La famiglia come paradigma

Riflettendo sulla situazione attuale ci si può quindi chiedere quali siano le scelte di vita che vengono oggi facilitate; è agevole quindi intravvedere un orizzonte che delegittima la famiglia ed il matrimonio, riducendoli a scelta minoritaria, privatizzata e sempre più svincolata da un riferimento trascendentale.
Al suo posto sono promosse le convivenze, le unioni gay, le più svariate tecniche di procreazione assistita e le modalità di genitorialità per singoli e coppie dello stesso sesso. Sono stati disgiunti aspetti un tempo profondamente connessi ed interdipendenti: la sessualità, la genitorialità e la coniugalità.
Va recuperata la natura degli atti e degli affetti pubblicamente rilevanti, riconducendoli all’idea di bene comune. Sotto un profilo antropologico è quindi possibile proporre la seguente equazione:

il principio di autonomia sta all’individuo e si esprime nella logica del mercato
come
il bene comune sta alla famiglia e si esprime nella logica della promozione della salute

La famiglia, può diventare pertanto il perno attorno al quale vanno costruiti i percorsi di promozione della salute e del bene comune in quanto è proprio nella famiglia che si sviluppano, si apprendono e si trasmettono stili di vita sani, qualità e valori che contribuiscono in modo determinante alla crescita di persone responsabili.
Questo, oltre che infondere benessere già all’interno della famiglia stessa, contribuisce inevitabilmente alla diffusione del bene comune proprio dove le persone vivono e lavorano.
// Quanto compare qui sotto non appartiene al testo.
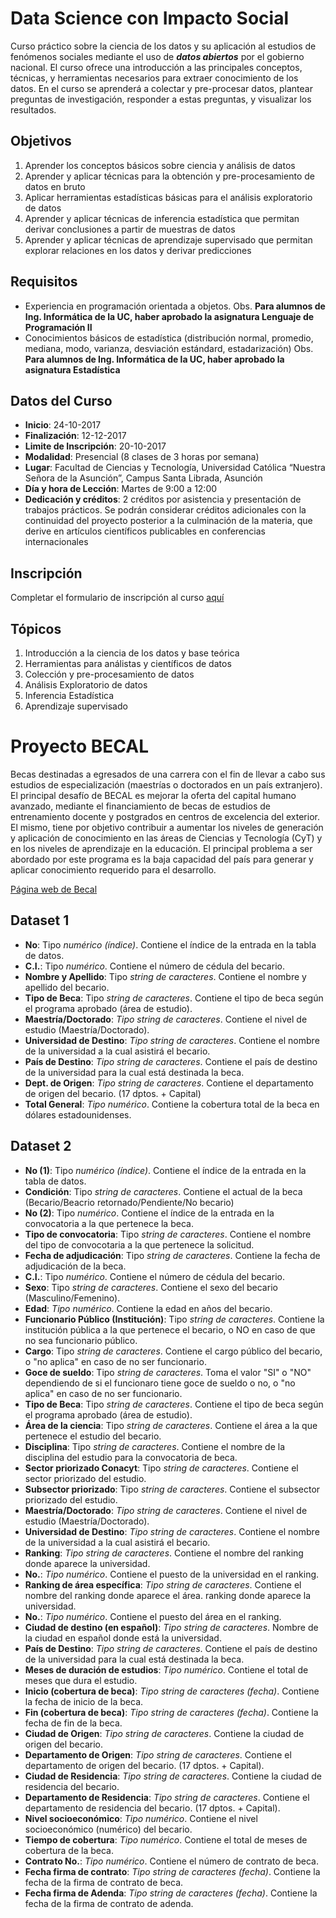 # Data Science con Impacto Social

Curso práctico sobre la ciencia de los datos y su aplicación al estudios de fenómenos sociales mediante el uso de _**datos abiertos**_ por el gobierno nacional. El curso ofrece una introducción a las principales conceptos, técnicas, y herramientas necesarios para extraer conocimiento de los datos. En el curso se aprenderá a colectar y pre-procesar datos, plantear preguntas de investigación, responder a estas preguntas, y visualizar los resultados.

## Objetivos

1. Aprender los conceptos básicos sobre ciencia y análisis de datos
2. Aprender y aplicar técnicas para la obtención y pre-procesamiento de datos en bruto
3. Aplicar herramientas estadísticas básicas para el análisis exploratorio de datos
4. Aprender y aplicar técnicas de inferencia estadística que permitan derivar conclusiones a partir de muestras de datos
5. Aprender y aplicar técnicas de aprendizaje supervisado que permitan explorar relaciones en los datos y derivar predicciones

## Requisitos

* Experiencia en programación orientada a objetos. Obs. __Para alumnos de Ing. Informática de la UC, haber aprobado la asignatura Lenguaje de Programación II__
* Conocimientos básicos de estadística (distribución normal, promedio, mediana, modo, varianza, desviación estándard, estadarización) Obs. __Para alumnos de Ing. Informática de la UC, haber aprobado la asignatura Estadística__

 ## Datos del Curso

* __Inicio__: 24-10-2017
* __Finalización__: 12-12-2017
* __Limite de Inscripción__: 20-10-2017
* __Modalidad__: Presencial (8 clases de 3 horas por semana)
* __Lugar__: Facultad de Ciencias y Tecnología, Universidad Católica “Nuestra Señora de la Asunción”, Campus Santa Librada, Asunción
* __Día y hora de Lección__: Martes de 9:00 a 12:00
* __Dedicación y créditos__: 2 créditos por asistencia y presentación de trabajos prácticos. Se podrán considerar créditos adicionales con la continuidad del proyecto posterior a la culminación de la materia, que derive en artículos científicos publicables en conferencias internacionales

## Inscripción

Completar el formulario de inscripción al curso [aquí](https://goo.gl/forms/tOsDDGlfnqG3Yb0r2)

## Tópicos

1. Introducción a la ciencia de los datos y base teórica
2. Herramientas para análistas y científicos de datos
3. Colección y pre-procesamiento de datos
4. Análisis Exploratorio de datos
5. Inferencia Estadística
6. Aprendizaje supervisado

# Proyecto BECAL

Becas destinadas a egresados de una carrera con el fin de llevar a cabo sus estudios de especialización (maestrías o doctorados en un país extranjero). El principal desafío de BECAL es mejorar la oferta del capital humano avanzado, mediante el financiamiento de becas de estudios de entrenamiento docente y postgrados en centros de excelencia del exterior. El mismo, tiene por objetivo contribuir a aumentar los niveles de generación y aplicación de conocimiento en las áreas de Ciencias y Tecnología (CyT) y en los niveles de aprendizaje en la educación. El principal problema a ser abordado por este programa es la baja capacidad del país para generar y aplicar conocimiento requerido para el desarrollo.

[Página web de Becal](http://www.becal.gov.py/)

## Dataset 1
 * **No**: Tipo _numérico (índice)_. Contiene el índice de la entrada en la tabla de datos.
 * **C.I.**: Tipo _numérico_. Contiene el número de cédula del becario.
 * **Nombre y Apellido**: Tipo _string de caracteres_. Contiene el nombre y apellido del becario.
 * **Tipo de Beca**: Tipo _string de caracteres_. Contiene el tipo de beca según el programa aprobado (área de estudio).
 * **Maestría/Doctorado**: _Tipo string de caracteres_. Contiene el nivel de estudio (Maestría/Doctorado).
 * **Universidad de Destino**: _Tipo string de caracteres_. Contiene el nombre de la universidad a la cual asistirá el becario.
 * **País de Destino**: _Tipo string de caracteres_. Contiene el país de destino de la universidad para la cual está destinada la beca.
 * **Dept. de Origen**: _Tipo string de caracteres_. Contiene el departamento de origen del becario. (17 dptos. + Capital)
 *  **Total General**: _Tipo numérico_. Contiene la cobertura total de la beca en dólares estadounidenses.

## Dataset 2
* **No (1)**: Tipo _numérico (índice)_. Contiene el índice de la entrada en la tabla de datos.
* **Condición**: Tipo _string de caracteres_. Contiene el actual de la beca (Becario/Beacrio retornado/Pendiente/No becario)
* **No (2)**: Tipo _numérico_. Contiene el índice de la entrada en la convocatoria a la que pertenece la beca.
* **Tipo de convocatoria**: Tipo _string de caracteres_. Contiene el nombre del tipo de convocotaria a la que pertenece la solicitud.
* **Fecha de adjudicación**: Tipo _string de caracteres_. Contiene la fecha de adjudicación de la beca.
* **C.I.**: Tipo _numérico_. Contiene el número de cédula del becario.
* **Sexo**: Tipo _string de caracteres_. Contiene el sexo del becario (Masculino/Femenino).
* **Edad**: _Tipo numérico_. Contiene la edad en años del becario.
* **Funcionario Público (Institución)**: Tipo _string de caracteres_. Contiene la institución pública a la que pertenece el becario, o NO en caso de que no sea funcionario público.
* **Cargo**: Tipo _string de caracteres_. Contiene el cargo público del becario, o "no aplica" en caso de no ser funcionario.
* **Goce de sueldo**: Tipo _string de caracteres_. Toma el valor "SI" o "NO" dependiendo de si el funcionaro tiene goce de sueldo o no, o "no aplica" en caso de no ser funcionario.
* **Tipo de Beca**: Tipo _string de caracteres_. Contiene el tipo de beca según el programa aprobado (área de estudio).
* **Área de la ciencia**: Tipo _string de caracteres_. Contiene el área a la que pertenece el estudio del becario.
* **Disciplina**: Tipo _string de caracteres_. Contiene el nombre de la disciplina del estudio para la convocatoria de beca.
* **Sector priorizado Conacyt**: Tipo _string de caracteres_. Contiene el sector priorizado del estudio.
* **Subsector priorizado**: Tipo _string de caracteres_. Contiene el subsector priorizado del estudio.
* **Maestría/Doctorado**: _Tipo string de caracteres_. Contiene el nivel de estudio (Maestría/Doctorado).
* **Universidad de Destino**: _Tipo string de caracteres_. Contiene el nombre de la universidad a la cual asistirá el becario.
* **Ranking**: _Tipo string de caracteres_. Contiene el nombre del ranking donde aparece la universidad.
* **No.**: _Tipo numérico_. Contiene el puesto de la universidad en el ranking.
* **Ranking de área específica**: _Tipo string de caracteres_. Contiene el nombre del ranking donde aparece el área.
 ranking donde aparece la universidad.
* **No.**: _Tipo numérico_. Contiene el puesto del área en el ranking.
* **Ciudad de destino (en español)**: _Tipo string de caracteres_. Nombre de la ciudad en español donde está la universidad.
* **País de Destino**: _Tipo string de caracteres_. Contiene el país de destino de la universidad para la cual está destinada la beca.
* **Meses de duración de estudios**: _Tipo numérico_. Contiene el total de meses que dura el estudio.
* **Inicio (cobertura de beca)**: _Tipo string de caracteres (fecha)_. Contiene la fecha de inicio de la beca.
* **Fin (cobertura de beca)**: _Tipo string de caracteres (fecha)_. Contiene la fecha de fin de la beca.
* **Ciudad de Origen**: _Tipo string de caracteres_. Contiene la ciudad de origen del becario.
* **Departamento de Origen**: _Tipo string de caracteres_. Contiene el departamento de origen del becario. (17 dptos. + Capital).
* **Ciudad de Residencia**: _Tipo string de caracteres_. Contiene la ciudad de residencia del becario.
* **Departamento de Residencia**: _Tipo string de caracteres_. Contiene el departamento de residencia del becario. (17 dptos. + Capital).
* **Nivel socioeconómico**: _Tipo numérico_. Contiene el nivel socioeconómico (numérico) del becario.
* **Tiempo de cobertura**: _Tipo numérico_. Contiene el total de meses de cobertura de la beca.
* **Contrato No.**: _Tipo numérico_. Contiene el número de contrato de beca.
* **Fecha firma de contrato**: _Tipo string de caracteres (fecha)_. Contiene la fecha de la firma de contrato de beca.
* **Fecha firma de Adenda**: _Tipo string de caracteres (fecha)_. Contiene la fecha de la firma de contrato de adenda.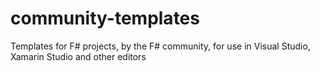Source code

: community-templates
===================

Templates for F# projects, by the F# community, for use in Visual Studio, Xamarin Studio and other editors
Alcune sintetiche indicazioni per le politiche sociali familiari

Venendo ora alle politiche sociali, promuovere non significa fermarsi al solo provvedimento di tipo monetario, nemmeno comporta sempre un maggior esborso di danaro pubblico; le tipologie di intervento, con alcune semplici esemplificazioni, possono essere così raggruppate:
f)   interventi di facilitazione: sportelli per la famiglia, incentivazioni al part-time;
g)  sgravi fiscali e tariffari, riforma dell’I.S.E.E.;
h)  erogazioni monetarie: bonus bebè, mutui agevolati per la casa, prestiti sull’onore, ecc.;
i)   promozione: consulte per la famiglia, osservatorio sulla famiglia, eventi culturali;
j)   sostegno: potenziare i consultori familiari, supporto nei percorsi pre-parto e post-parto, nuovi strumenti di sostegno per evitare il ricorso all’aborto.

Promuovere la famiglia significa allora attivare percorsi virtuosi non per forza collocabili unicamente all’interno dei sistemi socio-sanitari, in quanto, proprio per la trasversalità del tema, la promozione può trovare espressione secondo modalità che poco hanno da spartire con gli interventi di tipo riparatorio o curativo/riabilitativo tipici del servizio sociale e sanitario. Intervenire a favore della famiglia in senso promozionale non prevede processi di presa in carico, richiede invece strategie sussidiarie e positive nella valorizzazione della famiglia come bene comune per la società.
La regia di questi interventi può essere quindi individuata nell’ente locale, con particolare riferimento al Comune, inteso come istituzione più vicina al cittadino ed alle famiglie stesse.